Saved data entries:
━━━━━━━━━━━━━━━━━━━━

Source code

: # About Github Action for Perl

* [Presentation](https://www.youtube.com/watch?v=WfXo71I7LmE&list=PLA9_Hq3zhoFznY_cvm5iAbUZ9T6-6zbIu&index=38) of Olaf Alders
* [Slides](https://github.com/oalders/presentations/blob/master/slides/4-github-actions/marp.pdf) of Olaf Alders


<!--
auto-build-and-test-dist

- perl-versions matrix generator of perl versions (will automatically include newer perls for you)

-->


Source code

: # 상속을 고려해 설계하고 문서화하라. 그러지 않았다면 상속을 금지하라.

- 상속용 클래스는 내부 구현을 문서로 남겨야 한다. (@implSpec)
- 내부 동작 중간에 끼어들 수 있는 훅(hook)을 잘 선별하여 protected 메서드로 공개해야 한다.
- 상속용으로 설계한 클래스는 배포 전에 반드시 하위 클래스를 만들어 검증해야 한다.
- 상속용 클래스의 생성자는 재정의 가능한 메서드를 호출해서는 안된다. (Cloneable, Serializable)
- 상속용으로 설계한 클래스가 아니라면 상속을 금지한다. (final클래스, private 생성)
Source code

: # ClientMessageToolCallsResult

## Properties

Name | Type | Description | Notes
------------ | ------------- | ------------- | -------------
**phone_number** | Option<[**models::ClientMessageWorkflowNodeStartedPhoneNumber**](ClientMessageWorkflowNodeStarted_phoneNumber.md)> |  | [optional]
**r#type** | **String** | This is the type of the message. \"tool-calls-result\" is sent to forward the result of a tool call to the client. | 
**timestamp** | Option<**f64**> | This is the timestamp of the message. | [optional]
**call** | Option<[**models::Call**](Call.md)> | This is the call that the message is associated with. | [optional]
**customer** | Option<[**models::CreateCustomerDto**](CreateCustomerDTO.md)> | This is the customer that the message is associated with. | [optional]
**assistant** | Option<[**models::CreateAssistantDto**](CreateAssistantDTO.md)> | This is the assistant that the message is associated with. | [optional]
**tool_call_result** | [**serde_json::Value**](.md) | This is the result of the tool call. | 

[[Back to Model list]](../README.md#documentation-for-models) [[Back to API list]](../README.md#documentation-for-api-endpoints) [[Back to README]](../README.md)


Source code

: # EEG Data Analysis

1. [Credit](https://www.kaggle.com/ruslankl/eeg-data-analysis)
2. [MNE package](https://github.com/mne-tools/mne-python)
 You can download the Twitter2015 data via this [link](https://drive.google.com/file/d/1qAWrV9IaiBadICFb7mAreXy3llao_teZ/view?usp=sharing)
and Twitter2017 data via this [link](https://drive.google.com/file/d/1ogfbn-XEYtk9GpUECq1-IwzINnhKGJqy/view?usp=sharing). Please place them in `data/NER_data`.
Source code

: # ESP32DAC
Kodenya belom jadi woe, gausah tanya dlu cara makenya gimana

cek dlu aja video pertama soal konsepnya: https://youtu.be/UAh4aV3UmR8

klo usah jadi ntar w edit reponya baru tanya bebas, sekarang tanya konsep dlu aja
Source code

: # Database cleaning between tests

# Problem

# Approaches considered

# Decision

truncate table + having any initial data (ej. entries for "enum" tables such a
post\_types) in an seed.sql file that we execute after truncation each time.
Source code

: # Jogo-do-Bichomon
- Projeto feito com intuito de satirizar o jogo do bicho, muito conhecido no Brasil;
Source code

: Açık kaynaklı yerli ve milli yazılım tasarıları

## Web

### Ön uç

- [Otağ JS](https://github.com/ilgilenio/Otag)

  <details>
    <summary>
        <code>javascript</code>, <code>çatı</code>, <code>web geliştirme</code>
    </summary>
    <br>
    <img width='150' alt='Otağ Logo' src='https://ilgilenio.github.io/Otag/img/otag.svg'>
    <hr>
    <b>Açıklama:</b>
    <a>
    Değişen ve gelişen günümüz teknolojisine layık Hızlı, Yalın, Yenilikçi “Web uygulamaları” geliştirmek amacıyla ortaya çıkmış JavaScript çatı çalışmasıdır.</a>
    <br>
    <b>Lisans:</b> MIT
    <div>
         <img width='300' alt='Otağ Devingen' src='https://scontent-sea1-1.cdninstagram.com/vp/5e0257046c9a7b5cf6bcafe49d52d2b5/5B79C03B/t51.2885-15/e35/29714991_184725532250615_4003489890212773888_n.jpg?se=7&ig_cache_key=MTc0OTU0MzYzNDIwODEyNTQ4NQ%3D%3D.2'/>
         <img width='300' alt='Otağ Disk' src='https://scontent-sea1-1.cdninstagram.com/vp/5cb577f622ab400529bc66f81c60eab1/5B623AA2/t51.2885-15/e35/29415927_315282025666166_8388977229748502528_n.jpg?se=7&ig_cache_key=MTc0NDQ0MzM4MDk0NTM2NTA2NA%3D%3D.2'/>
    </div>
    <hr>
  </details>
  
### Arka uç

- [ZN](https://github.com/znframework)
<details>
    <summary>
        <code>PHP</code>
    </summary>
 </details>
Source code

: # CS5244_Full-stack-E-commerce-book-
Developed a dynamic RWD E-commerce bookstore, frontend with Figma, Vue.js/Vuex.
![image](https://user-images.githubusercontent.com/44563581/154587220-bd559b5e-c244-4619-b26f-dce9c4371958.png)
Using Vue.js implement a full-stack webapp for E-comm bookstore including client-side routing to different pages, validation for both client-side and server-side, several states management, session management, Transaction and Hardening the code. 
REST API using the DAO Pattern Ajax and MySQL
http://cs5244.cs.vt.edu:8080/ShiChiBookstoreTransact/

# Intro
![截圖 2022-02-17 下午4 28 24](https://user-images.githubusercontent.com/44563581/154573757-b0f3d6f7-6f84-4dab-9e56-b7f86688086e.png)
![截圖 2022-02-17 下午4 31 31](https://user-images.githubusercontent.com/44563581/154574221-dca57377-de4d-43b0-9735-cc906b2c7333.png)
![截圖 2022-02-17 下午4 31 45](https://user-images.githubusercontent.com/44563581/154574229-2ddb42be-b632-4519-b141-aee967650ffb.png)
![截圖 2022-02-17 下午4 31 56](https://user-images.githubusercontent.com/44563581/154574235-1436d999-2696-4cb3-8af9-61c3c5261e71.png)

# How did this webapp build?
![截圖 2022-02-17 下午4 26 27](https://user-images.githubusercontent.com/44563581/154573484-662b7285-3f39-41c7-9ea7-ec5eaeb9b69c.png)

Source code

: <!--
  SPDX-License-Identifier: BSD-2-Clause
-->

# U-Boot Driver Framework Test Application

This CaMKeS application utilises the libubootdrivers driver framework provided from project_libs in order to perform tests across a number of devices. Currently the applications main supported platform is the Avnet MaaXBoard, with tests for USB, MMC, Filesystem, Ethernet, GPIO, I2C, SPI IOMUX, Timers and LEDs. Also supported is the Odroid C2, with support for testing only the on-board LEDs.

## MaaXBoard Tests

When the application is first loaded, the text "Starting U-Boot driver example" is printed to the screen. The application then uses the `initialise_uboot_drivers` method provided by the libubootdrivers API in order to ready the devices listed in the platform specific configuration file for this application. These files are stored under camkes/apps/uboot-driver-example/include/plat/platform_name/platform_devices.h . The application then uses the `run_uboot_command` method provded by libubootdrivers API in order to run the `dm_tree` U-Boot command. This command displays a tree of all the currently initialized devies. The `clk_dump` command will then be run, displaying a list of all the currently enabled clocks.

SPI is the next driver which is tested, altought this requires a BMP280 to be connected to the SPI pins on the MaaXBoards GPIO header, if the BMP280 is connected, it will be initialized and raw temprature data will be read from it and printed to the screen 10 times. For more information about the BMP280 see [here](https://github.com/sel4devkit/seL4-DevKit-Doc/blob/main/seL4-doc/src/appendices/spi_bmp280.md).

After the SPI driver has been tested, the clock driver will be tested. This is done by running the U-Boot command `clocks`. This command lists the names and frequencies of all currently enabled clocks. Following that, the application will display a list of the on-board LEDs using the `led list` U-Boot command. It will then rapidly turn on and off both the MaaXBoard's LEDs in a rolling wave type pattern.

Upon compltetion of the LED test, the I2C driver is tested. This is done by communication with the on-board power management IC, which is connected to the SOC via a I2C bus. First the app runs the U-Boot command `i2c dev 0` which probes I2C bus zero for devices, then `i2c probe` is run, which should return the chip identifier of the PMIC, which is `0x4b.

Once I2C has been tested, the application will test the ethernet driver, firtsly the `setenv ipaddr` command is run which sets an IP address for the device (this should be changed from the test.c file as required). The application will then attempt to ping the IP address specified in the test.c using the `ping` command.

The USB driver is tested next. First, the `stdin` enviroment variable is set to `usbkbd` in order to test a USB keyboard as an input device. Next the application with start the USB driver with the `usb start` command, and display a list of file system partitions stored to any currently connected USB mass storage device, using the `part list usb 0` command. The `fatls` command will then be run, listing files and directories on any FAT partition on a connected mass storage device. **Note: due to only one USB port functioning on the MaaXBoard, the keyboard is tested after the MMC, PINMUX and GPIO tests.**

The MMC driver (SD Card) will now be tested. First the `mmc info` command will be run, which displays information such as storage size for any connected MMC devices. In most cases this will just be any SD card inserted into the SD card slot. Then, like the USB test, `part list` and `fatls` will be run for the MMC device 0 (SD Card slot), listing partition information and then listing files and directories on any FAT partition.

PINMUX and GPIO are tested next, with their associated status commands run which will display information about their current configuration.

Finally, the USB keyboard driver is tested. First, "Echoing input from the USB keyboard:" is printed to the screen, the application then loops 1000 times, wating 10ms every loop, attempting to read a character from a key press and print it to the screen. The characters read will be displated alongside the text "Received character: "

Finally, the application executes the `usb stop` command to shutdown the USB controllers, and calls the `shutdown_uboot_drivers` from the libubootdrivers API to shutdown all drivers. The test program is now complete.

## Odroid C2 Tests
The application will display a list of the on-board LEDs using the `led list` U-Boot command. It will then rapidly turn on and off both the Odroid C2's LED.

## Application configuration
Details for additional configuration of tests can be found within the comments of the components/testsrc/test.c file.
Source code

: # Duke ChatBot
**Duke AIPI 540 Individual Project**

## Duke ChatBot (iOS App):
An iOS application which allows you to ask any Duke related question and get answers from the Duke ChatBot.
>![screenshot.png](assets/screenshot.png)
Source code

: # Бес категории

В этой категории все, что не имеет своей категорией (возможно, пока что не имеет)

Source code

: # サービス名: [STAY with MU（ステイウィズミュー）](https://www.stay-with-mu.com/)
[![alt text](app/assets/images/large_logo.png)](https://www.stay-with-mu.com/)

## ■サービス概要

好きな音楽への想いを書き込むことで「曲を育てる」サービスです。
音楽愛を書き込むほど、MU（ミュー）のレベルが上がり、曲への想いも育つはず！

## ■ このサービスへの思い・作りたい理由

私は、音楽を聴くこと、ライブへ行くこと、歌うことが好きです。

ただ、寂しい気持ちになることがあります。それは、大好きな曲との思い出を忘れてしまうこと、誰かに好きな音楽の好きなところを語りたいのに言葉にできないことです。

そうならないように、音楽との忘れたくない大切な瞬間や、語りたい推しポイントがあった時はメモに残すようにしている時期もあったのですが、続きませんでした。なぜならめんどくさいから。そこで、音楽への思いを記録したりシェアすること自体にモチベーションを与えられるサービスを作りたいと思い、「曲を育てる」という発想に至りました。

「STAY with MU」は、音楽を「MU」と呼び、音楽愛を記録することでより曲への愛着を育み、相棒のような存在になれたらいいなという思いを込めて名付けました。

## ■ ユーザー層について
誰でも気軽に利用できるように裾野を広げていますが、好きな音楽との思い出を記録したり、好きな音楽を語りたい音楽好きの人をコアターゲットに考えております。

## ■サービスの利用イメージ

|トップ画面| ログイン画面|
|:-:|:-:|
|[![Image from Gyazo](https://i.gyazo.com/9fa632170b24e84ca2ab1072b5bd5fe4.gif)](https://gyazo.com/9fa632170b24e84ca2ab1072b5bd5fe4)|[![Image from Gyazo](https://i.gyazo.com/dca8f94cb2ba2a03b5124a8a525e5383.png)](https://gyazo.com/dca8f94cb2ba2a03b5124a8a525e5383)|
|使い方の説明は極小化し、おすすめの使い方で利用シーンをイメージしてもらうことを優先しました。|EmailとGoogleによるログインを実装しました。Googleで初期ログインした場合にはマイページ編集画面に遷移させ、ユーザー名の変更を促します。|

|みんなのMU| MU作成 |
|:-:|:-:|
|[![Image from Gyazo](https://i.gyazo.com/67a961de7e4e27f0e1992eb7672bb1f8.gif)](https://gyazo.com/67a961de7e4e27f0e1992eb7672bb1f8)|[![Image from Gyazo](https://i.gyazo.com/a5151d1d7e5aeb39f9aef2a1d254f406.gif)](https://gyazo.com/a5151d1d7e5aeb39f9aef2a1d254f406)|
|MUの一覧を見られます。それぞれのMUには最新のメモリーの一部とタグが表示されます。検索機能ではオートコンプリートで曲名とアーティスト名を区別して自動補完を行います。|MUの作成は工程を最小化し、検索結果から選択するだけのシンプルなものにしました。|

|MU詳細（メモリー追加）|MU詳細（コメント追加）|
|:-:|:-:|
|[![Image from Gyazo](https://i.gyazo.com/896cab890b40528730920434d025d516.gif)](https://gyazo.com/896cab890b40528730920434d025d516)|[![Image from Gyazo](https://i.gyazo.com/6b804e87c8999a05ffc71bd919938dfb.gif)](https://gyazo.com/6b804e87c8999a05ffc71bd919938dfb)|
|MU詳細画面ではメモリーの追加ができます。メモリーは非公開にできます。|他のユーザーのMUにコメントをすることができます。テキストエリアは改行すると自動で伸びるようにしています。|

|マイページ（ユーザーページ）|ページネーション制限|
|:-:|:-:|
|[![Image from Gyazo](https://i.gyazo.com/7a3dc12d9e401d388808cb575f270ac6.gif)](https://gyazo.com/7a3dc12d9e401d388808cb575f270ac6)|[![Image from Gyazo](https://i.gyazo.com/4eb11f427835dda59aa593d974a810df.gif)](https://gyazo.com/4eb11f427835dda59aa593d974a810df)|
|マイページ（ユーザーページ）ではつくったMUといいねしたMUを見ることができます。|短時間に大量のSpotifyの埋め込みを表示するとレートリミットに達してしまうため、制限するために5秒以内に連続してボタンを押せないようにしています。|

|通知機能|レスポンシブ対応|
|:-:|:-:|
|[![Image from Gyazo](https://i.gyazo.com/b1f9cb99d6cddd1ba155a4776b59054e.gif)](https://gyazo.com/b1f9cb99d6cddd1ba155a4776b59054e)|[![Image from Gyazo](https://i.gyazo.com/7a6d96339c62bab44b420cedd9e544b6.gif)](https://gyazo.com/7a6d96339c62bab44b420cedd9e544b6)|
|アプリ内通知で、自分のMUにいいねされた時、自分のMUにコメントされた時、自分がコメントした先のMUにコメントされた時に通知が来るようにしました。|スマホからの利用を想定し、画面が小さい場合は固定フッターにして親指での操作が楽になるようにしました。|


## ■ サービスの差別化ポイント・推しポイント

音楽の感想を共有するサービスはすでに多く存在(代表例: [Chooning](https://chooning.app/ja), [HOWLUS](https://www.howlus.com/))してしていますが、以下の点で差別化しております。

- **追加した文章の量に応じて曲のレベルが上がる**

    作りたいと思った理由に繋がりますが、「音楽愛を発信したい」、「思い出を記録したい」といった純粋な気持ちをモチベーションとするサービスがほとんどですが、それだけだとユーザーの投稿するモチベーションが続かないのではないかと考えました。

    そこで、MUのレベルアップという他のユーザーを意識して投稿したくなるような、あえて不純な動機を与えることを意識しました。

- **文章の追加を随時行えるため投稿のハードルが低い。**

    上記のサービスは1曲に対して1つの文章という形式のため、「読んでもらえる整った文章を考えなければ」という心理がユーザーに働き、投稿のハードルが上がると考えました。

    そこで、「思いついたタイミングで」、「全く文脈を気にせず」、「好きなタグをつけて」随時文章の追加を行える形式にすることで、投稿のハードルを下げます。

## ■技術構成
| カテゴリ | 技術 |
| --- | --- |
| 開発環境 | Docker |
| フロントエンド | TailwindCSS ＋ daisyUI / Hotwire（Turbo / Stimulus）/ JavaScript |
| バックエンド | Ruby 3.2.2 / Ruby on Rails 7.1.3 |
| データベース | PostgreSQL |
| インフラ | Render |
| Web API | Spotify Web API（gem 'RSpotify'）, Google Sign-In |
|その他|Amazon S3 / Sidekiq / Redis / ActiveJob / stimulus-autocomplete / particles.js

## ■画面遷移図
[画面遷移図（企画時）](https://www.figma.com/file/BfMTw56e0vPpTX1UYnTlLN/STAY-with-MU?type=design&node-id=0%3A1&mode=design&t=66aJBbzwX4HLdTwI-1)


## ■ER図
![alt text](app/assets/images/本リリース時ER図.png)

━━━━━━━━━━━━━━━━━━━━

What the task asks: Go through the records above and return every line that holds the string "tanya".

Exercise result:
Kodenya belom jadi woe, gausah tanya dlu cara makenya gimana
klo usah jadi ntar w edit reponya baru tanya bebas, sekarang tanya konsep dlu aja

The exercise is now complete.